■ Activity ■
From the first line of the listing below, retype each line up to and including the one with "beg. <br />"; pictures stay out.

■ Records for this exercise ■
────────────────
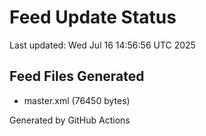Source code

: # Feed Update Status
Last updated: Wed Jul 16 14:56:56 UTC 2025

## Feed Files Generated
- master.xml (76450 bytes)

Generated by GitHub Actions
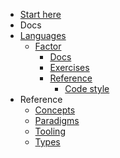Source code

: - [Start here](/)
- Docs
- [Languages](/languages/README.md)
  - [Factor](/languages/factor/README.md)
    - [Docs](/languages/factor/docs/README.md)
    - [Exercises](/languages/factor/exercises/README.md)
    - [Reference](/languages/factor/reference/README.md)
      - [Code style](/languages/factor/reference/code_style.md)
- Reference
  - [Concepts](/reference/concepts/README.md)
  - [Paradigms](/reference/paradigms/README.md)
  - [Tooling](/reference/tooling/README.md)
  - [Types](/reference/types/README.md)
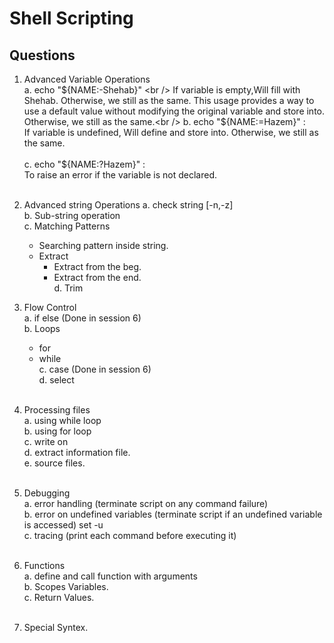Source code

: # Shell Scripting

## Questions
1. Advanced Variable Operations <br />
   a. echo "${NAME:-Shehab}" <br />
   If variable is empty,Will fill with Shehab. Otherwise, we still as the same. This usage provides a way to use a       default value without modifying the original variable and store into. Otherwise, we still as the same.<br />    
   b. echo "${NAME:=Hazem}" : <br />
   If variable is undefined, Will define and store into. Otherwise, we still as the same.<br />   
   c. echo "${NAME:?Hazem}" : <br />
   To raise an error if the variable is not declared.<br /> <br />
   
2. Advanced string Operations
   a. check string [-n,-z]<br />
   b. Sub-string operation<br />
   c. Matching Patterns <br />
     + Searching pattern inside string.
     + Extract <br /> 
        + Extract from the beg. <br /> 
        + Extract from the end. <br /> 
   d. Trim <br /> 
   
3. Flow Control <br /> 
   a. if else (Done in session 6)  <br />
   b. Loops <br /> 
     + for <br /> 
     + while <br /> 
   c. case (Done in session 6) <br /> 
   d. select <br /> <br />
   
5. Processing files <br /> 
   a. using while loop <br />
   b. using for loop <br />
   c. write on <br />
   d. extract information file. <br />
   e. source files. <br /> <br />
   
6. Debugging <br /> 
   a. error handling (terminate script on any command failure) <br /> 
   b. error on undefined variables (terminate script if an undefined variable is accessed) set -u <br /> 
   c. tracing (print each command before executing it) <br /> <br />
   
7. Functions <br />
   a. define and call function with arguments <br />
   b. Scopes Variables. <br />
   c. Return Values. <br /> <br />
   
8. Special Syntex. <br /> <br />

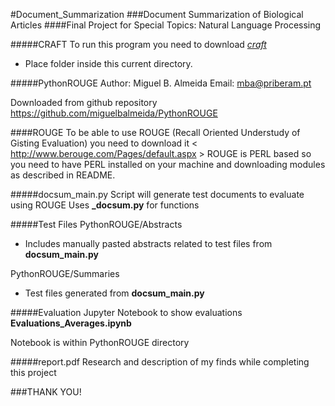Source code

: #Document_Summarization
###Document Summarization of Biological Articles 
####Final Project for Special Topics: Natural Language Processing 

#####CRAFT
To run this program you need to download [*craft*](http://bionlp-corpora.sourceforge.net/CRAFT/)
  - Place folder inside this current directory. 

#####PythonROUGE 
Author: Miguel B. Almeida
Email: mba@priberam.pt

Downloaded from github repository <https://github.com/miguelbalmeida/PythonROUGE>


####ROUGE 
To be able to use ROUGE (Recall Oriented Understudy of Gisting Evaluation) you need to download it < http://www.berouge.com/Pages/default.aspx > 
  ROUGE is PERL based so you need to have PERL installed on your machine and downloading modules as described
  in README. 


#####docsum_main.py 
Script will generate test documents to evaluate using ROUGE
Uses **_docsum.py** for functions 

#####Test Files 
PythonROUGE/Abstracts 
- Includes manually pasted abstracts related to test files from **docsum_main.py** 

PythonROUGE/Summaries
- Test files generated from **docsum_main.py**

#####Evaluation 
Jupyter Notebook to show evaluations **Evaluations_Averages.ipynb**

Notebook is within PythonROUGE directory 

#####report.pdf 
Research and description of my finds while completing this project 

###THANK YOU! 







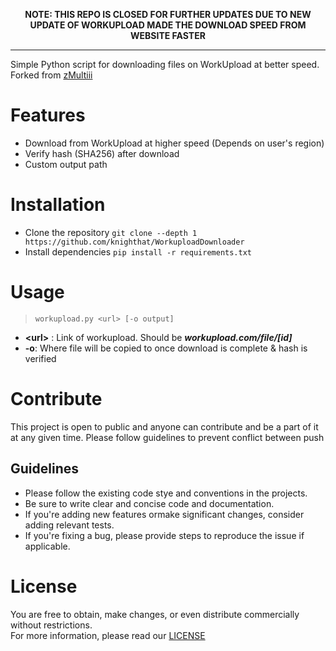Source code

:<p align="center">
  <b>
    NOTE: THIS REPO IS CLOSED FOR FURTHER UPDATES DUE TO NEW UPDATE OF WORKUPLOAD MADE THE DOWNLOAD SPEED FROM WEBSITE FASTER
  </b>
</p>

---

Simple Python script for downloading files on WorkUpload at better speed. Forked from [zMultiii](https://github.com/zMultiii/Workupload-File-Downloader)

# Features
- Download from WorkUpload at higher speed (Depends on user's region)
- Verify hash (SHA256) after download
- Custom output path

# Installation
- Clone the repository `git clone --depth 1 https://github.com/knighthat/WorkuploadDownloader`
- Install dependencies `pip install -r requirements.txt` 

# Usage
> `workupload.py <url> [-o output]`
- **\<url\>** : Link of workupload. Should be ***workupload.com/file/[id]***
- **-o**: Where file will be copied to once download is complete & hash is verified

# Contribute
This project is open to public and anyone can contribute and be a part of it at any given time. Please follow guidelines to prevent conflict between push
## Guidelines
- Please follow the existing code stye and conventions in the projects.
- Be sure to write clear and concise code and documentation.
- If you're adding new features ormake significant changes, consider adding relevant tests.
- If you're fixing a bug, please provide steps to reproduce the issue if applicable.

# License 
You are free to obtain, make changes, or even distribute commercially without restrictions.<br>
For more information, please read our [LICENSE](https://github.com/knighthat/WorkuploadDownloader/blob/main/LICENSE)
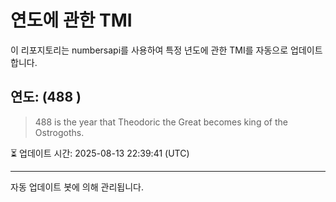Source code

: 
# 연도에 관한 TMI

이 리포지토리는 numbersapi를 사용하여 특정 년도에 관한 TMI를 자동으로 업데이트합니다.

## 연도: (488 )
> 488 is the year that Theodoric the Great becomes king of the Ostrogoths.

⏳ 업데이트 시간: 2025-08-13 22:39:41 (UTC)

---
자동 업데이트 봇에 의해 관리됩니다.
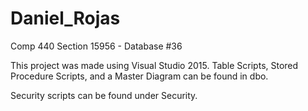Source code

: # Daniel_Rojas
Comp 440 Section 15956 - Database #36

This project was made using Visual Studio 2015. Table Scripts, Stored Procedure Scripts, and a Master Diagram can be found in dbo. 

Security scripts can be found under Security.
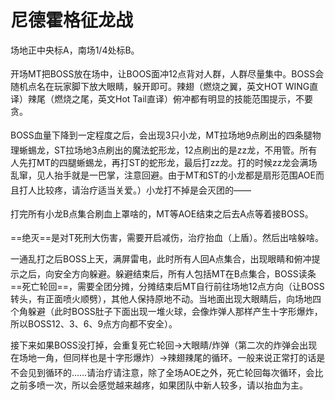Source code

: # 尼德霍格征龙战

场地正中央标A，南场1/4处标B。

开场<img class="no-zoom sm-icon" :src="$withBase('/images/jobs/tank.png')" height="20">MT把BOSS放在场中，让BOOS面冲12点背对人群，人群尽量集中。BOSS会随机点名在玩家脚下放大眼睛，躲开即可。辣翅（燃烧之翼，英文HOT WING直译）辣尾（燃烧之尾，英文Hot Tail直译）俯冲都有明显的技能范围提示，不要贪。

BOSS血量下降到一定程度之后，会出现3只小龙，<img class="no-zoom sm-icon" :src="$withBase('/images/jobs/tank.png')" height="20">MT拉场地9点刷出的四条腿物理蜥蜴龙，<img class="no-zoom sm-icon" :src="$withBase('/images/jobs/tank.png')" height="20">ST拉场地3点刷出的魔法蛇形龙，12点刷出的是zz龙，不用管。<img class="no-zoom sm-icon" :src="$withBase('/images/jobs/tank.png')" height="20"><img class="no-zoom sm-icon" :src="$withBase('/images/jobs/healer.png')" height="20"><img class="no-zoom sm-icon" :src="$withBase('/images/jobs/dps.png')" height="20">所有人先打MT的四腿蜥蜴龙，再打ST的蛇形龙，最后打zz龙。打的时候zz龙会满场乱窜，见人抬手就是一巴掌，注意回避。由于MT和ST的小龙都是扇形范围AOE而且打人比较疼，请<img class="no-zoom sm-icon" :src="$withBase('/images/jobs/healer.png')" height="20">治疗适当关爱。）小龙打不掉是会灭团的——

打完所有小龙B点集合刷血上罩啥的，<img class="no-zoom sm-icon" :src="$withBase('/images/jobs/tank.png')" height="20">MT等AOE结束之后去A点等着接BOSS。

==绝灭==是对T死刑大伤害，需要<img class="no-zoom sm-icon" :src="$withBase('/images/jobs/tank.png')" height="20">开启减伤，治疗抬血（上盾）。然后出啥躲啥。

一通乱打之后BOSS上天，满屏雷电，此时所有人回A点集合，出现眼睛和俯冲提示之后，向安全方向躲避。躲避结束后，<img class="no-zoom sm-icon" :src="$withBase('/images/jobs/tank.png')" height="20"><img class="no-zoom sm-icon" :src="$withBase('/images/jobs/healer.png')" height="20"><img class="no-zoom sm-icon" :src="$withBase('/images/jobs/dps.png')" height="20">所有人包括MT在B点集合，BOSS读条==死亡轮回==，需要全团分摊，分摊结束后MT自行前往场地12点方向（让BOSS转头，有正面喷火顺劈），其他人保持原地不动。当地面出现大眼睛后，向场地四个角躲避（此时BOSS肚子下面出现一堆火球，会像炸弹人那样产生十字形爆炸，所以BOSS12、3、6、9点方向都不安全）。

接下来如果BOSS没打掉，会重复死亡轮回→大眼睛/炸弹（第二次的炸弹会出现在场地一角，但同样也是十字形爆炸）→辣翅辣尾的循环。一般来说正常打的话是不会见到循环的……请<img class="no-zoom sm-icon" :src="$withBase('/images/jobs/healer.png')" height="20">治疗请注意，除了全场AOE之外，死亡轮回每次循环，会比之前多喷一次，所以会感觉越来越疼，如果团队中新人较多，请以抬血为主。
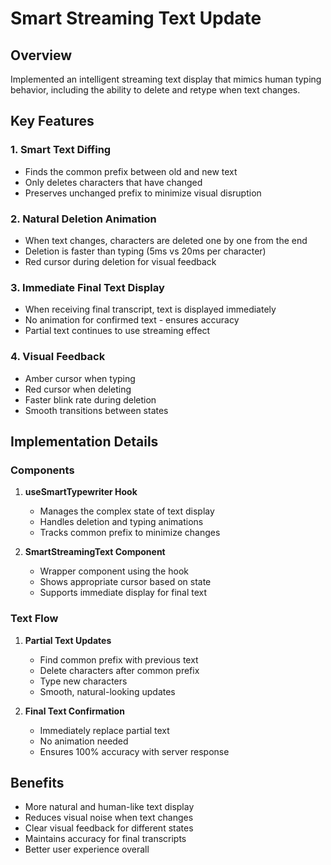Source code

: # Smart Streaming Text Update

## Overview

Implemented an intelligent streaming text display that mimics human typing behavior, including the ability to delete and retype when text changes.

## Key Features

### 1. **Smart Text Diffing**
- Finds the common prefix between old and new text
- Only deletes characters that have changed
- Preserves unchanged prefix to minimize visual disruption

### 2. **Natural Deletion Animation**
- When text changes, characters are deleted one by one from the end
- Deletion is faster than typing (5ms vs 20ms per character)
- Red cursor during deletion for visual feedback

### 3. **Immediate Final Text Display**
- When receiving final transcript, text is displayed immediately
- No animation for confirmed text - ensures accuracy
- Partial text continues to use streaming effect

### 4. **Visual Feedback**
- Amber cursor when typing
- Red cursor when deleting
- Faster blink rate during deletion
- Smooth transitions between states

## Implementation Details

### Components

1. **useSmartTypewriter Hook**
   - Manages the complex state of text display
   - Handles deletion and typing animations
   - Tracks common prefix to minimize changes

2. **SmartStreamingText Component**
   - Wrapper component using the hook
   - Shows appropriate cursor based on state
   - Supports immediate display for final text

### Text Flow

1. **Partial Text Updates**
   - Find common prefix with previous text
   - Delete characters after common prefix
   - Type new characters
   - Smooth, natural-looking updates

2. **Final Text Confirmation**
   - Immediately replace partial text
   - No animation needed
   - Ensures 100% accuracy with server response

## Benefits

- More natural and human-like text display
- Reduces visual noise when text changes
- Clear visual feedback for different states
- Maintains accuracy for final transcripts
- Better user experience overall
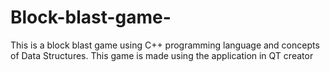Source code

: # Block-blast-game-
This is a block blast game  using C++ programming language and concepts of Data Structures. This game is made using the application in QT creator 
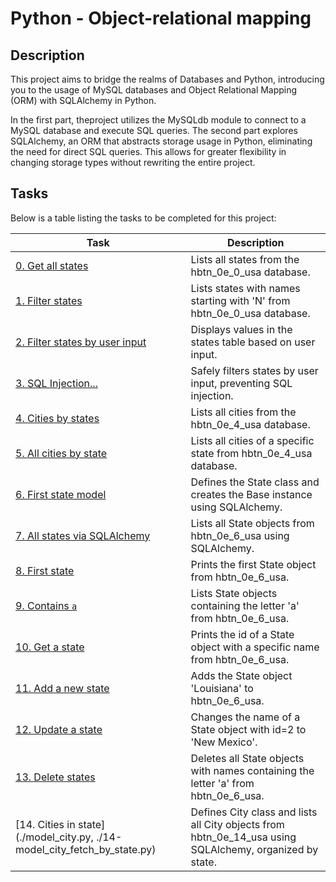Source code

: # Python - Object-relational mapping

## Description

This project aims to bridge the realms of Databases and Python, introducing you to the usage of MySQL databases and Object Relational Mapping (ORM) with SQLAlchemy in Python.

In the first part, theproject utilizes the MySQLdb module to connect to a MySQL database and execute SQL queries. The second part explores SQLAlchemy, an ORM that abstracts storage usage in Python, eliminating the need for direct SQL queries. This allows for greater flexibility in changing storage types without rewriting the entire project.

## Tasks

Below is a table listing the tasks to be completed for this project:

| Task | Description |
|------|-------------|
| [0. Get all states](./0-select_states.py) | Lists all states from the hbtn_0e_0_usa database. |
| [1. Filter states](./1-filter_states.py) | Lists states with names starting with 'N' from hbtn_0e_0_usa database. |
| [2. Filter states by user input](./2-my_filter_states.py) | Displays values in the states table based on user input. |
| [3. SQL Injection...](./3-my_safe_filter_states.py) | Safely filters states by user input, preventing SQL injection. |
| [4. Cities by states](./4-cities_by_state.py) | Lists all cities from the hbtn_0e_4_usa database. |
| [5. All cities by state](./5-filter_cities.py) | Lists all cities of a specific state from hbtn_0e_4_usa database. |
| [6. First state model](./model_state.py) | Defines the State class and creates the Base instance using SQLAlchemy. |
| [7. All states via SQLAlchemy](./7-model_state_fetch_all.py) | Lists all State objects from hbtn_0e_6_usa using SQLAlchemy. |
| [8. First state](./8-model_state_fetch_first.py) | Prints the first State object from hbtn_0e_6_usa. |
| [9. Contains `a`](./9-model_state_filter_a.py) | Lists State objects containing the letter 'a' from hbtn_0e_6_usa. |
| [10. Get a state](./10-model_state_my_get.py) | Prints the id of a State object with a specific name from hbtn_0e_6_usa. |
| [11. Add a new state](./11-model_state_insert.py) | Adds the State object 'Louisiana' to hbtn_0e_6_usa. |
| [12. Update a state](./12-model_state_update_id_2.py) | Changes the name of a State object with id=2 to 'New Mexico'. |
| [13. Delete states](./13-model_state_delete_a.py) | Deletes all State objects with names containing the letter 'a' from hbtn_0e_6_usa. |
| [14. Cities in state](./model_city.py, ./14-model_city_fetch_by_state.py) | Defines City class and lists all City objects from hbtn_0e_14_usa using SQLAlchemy, organized by state. |
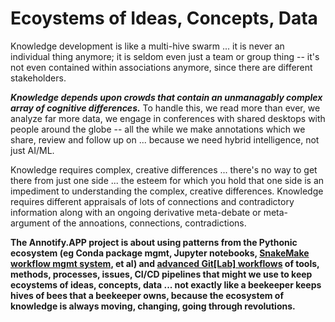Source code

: # Ecoystems of Ideas, Concepts, Data

Knowledge development is like a multi-hive swarm ... it is never an individual thing anymore; it is seldom even just a team or group thing -- it's not even contained within associations anymore, since there are different stakeholders.

***Knowledge depends upon crowds that contain an unmanagably complex array of cognitive differences.***  To handle this, we read more than ever, we analyze far more data, we engage in conferences with shared desktops with people around the globe -- all the while we make annotations which we share, review and follow up on ... because we need hybrid intelligence, not just AI/ML.

Knowledge requires complex, creative differences ... there's no way to get there from just one side ... the esteem for which you hold that one side is an impediment to understanding the complex, creative differences. Knowledge requires different appraisals of lots of connections and contradictory information along with an ongoing derivative meta-debate or meta-argument of the annoations, connections, contradictions.

**The Annotify.APP project is about using patterns from the Pythonic ecosystem (eg Conda package mgmt, Jupyter notebooks, [SnakeMake workflow mgmt system](https://snakemake.readthedocs.io/en/stable/), et al) and [advanced Git[Lab] workflows](https://docs.gitlab.com/ee/topics/gitlab_flow.html) of tools, methods, processes, issues, CI/CD pipelines that might we use to keep ecoystems of ideas, concepts, data ... not exactly like a beekeeper keeps hives of bees that a beekeeper owns, because the ecosystem of knowledge is always moving, changing, going through revolutions.**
────────────────
■ Task answer ■
Source code

: # Feed Update Status
Last updated: Wed Jul 16 14:56:56 UTC 2025

## Feed Files Generated
- master.xml (76450 bytes)

Generated by GitHub Actions
Source code

: - [Start here](/)
- Docs
- [Languages](/languages/README.md)
  - [Factor](/languages/factor/README.md)
    - [Docs](/languages/factor/docs/README.md)
    - [Exercises](/languages/factor/exercises/README.md)
    - [Reference](/languages/factor/reference/README.md)
      - [Code style](/languages/factor/reference/code_style.md)
- Reference
  - [Concepts](/reference/concepts/README.md)
  - [Paradigms](/reference/paradigms/README.md)
  - [Tooling](/reference/tooling/README.md)
  - [Types](/reference/types/README.md)
Source code

: # Shell Scripting

## Questions
1. Advanced Variable Operations <br />
   a. echo "${NAME:-Shehab}" <br />
   If variable is empty,Will fill with Shehab. Otherwise, we still as the same. This usage provides a way to use a       default value without modifying the original variable and store into. Otherwise, we still as the same.<br />    
   b. echo "${NAME:=Hazem}" : <br />
   If variable is undefined, Will define and store into. Otherwise, we still as the same.<br />   
   c. echo "${NAME:?Hazem}" : <br />
   To raise an error if the variable is not declared.<br /> <br />
   
2. Advanced string Operations
   a. check string [-n,-z]<br />
   b. Sub-string operation<br />
   c. Matching Patterns <br />
     + Searching pattern inside string.
     + Extract <br /> 
        + Extract from the beg. <br /> 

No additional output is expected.